Why should we care whether the remaining barriers facing women are dismantled and the fun-house mirrors junked? Never mind that I believe the ethical case in itself is compelling. Let's look instead to your self-interest. Fellow males, get onboard. The closer that America comes to fully employing the talents of all its citizens, the greater its output of goods and services will be. We've seen what can be accomplished when we use 50 percent of our human capacity. If you visualize what 100 percent can do, you'll join me as an unbridled optimist about America's future.
His rallying cry will be music to the ears of the authors of The Daring Book for Boys in Business: A Tool-kit for Marketing to Women in Male Companies and Categories, who want more companies to engage with the female 50 percent.
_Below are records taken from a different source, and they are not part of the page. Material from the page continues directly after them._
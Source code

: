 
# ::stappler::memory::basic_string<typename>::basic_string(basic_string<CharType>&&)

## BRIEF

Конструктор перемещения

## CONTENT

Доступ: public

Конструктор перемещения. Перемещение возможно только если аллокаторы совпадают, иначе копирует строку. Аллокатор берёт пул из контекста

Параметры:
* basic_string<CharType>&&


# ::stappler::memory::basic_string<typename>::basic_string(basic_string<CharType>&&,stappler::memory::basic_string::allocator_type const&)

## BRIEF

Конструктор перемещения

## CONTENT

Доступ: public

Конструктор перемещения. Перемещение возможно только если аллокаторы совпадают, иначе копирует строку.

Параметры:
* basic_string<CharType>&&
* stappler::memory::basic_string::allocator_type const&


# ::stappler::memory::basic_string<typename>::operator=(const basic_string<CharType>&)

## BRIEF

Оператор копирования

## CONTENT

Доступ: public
Jane Cunningham and Philippa Roberts, who have an impressive track record in advertising (both working at DDB and Ogilvy before setting up their strategic market-research consultancy, PrettyLittleHead), have written a blueprint for categories and companies that they feel are failing to market themselves to women.
"Many organizations used to targeting men will at least once attempt to reach out to women with an approach that could best be described as 'something for the ladies'... you know the sort of stuff: an existing product veneered in a more feminine aesthetic -- the pink phone or the curvy beer bottle." At Lady Geek, the "pink it and shrink it" approach is anathema, and Cunningham and Roberts do a great job of showing where sectors are screwing up on this front and others, but crucially, offer eight simple-to-use tools ("Understanding Difference," "Communications that Connect" to name two) as the solution.
With its Dangerous Book for Boys-style cover and line drawings of oil cans, spanners and screws, it uses a retro look to get a modern marketing message across. While Cunningham and Roberts's previous book, Inside Her Pretty Little Head, was a guide to successful female brands, The Daring Book for Boys in Business is for male-centric companies that are looking to connect with female customers without alienating the men who make up a big part of their market.
The good news is that there are companies out there doing it right. The book doesn't go overboard in naming and shaming brands doing badly, but offering clear examples of success stories where overtly masculine companies can find the "sweet spot" between their traditional marketing values and, at the other end of the scale, wholesale pinkification. It shows how to find the place between the two where authenticity, emotion and reassurance meet. Targeted at men, it's about finding solutions rather than simply identifying problems, and men are definitely one of the solutions.
Using findings from neuroscience, endocrinology, evolutionary theory as well as research from leading academics such as pre-eminent empathy expert Simon Baron-Cohen, professor of developmental psychopathology at the University of Cambridge, The Daring Book for Boys in Business wants to help marketers get beyond that tired triptych of female stereotypes: 'Busy Mums, juggling and multitasking'; or 'Career-oriented young women who want to get to the top'; or 'Older women looking for low risk and easily understood products and services'". Fellow males -- and females -- it's time to dismantle the barriers and prepare to dare when it comes to smart marketing.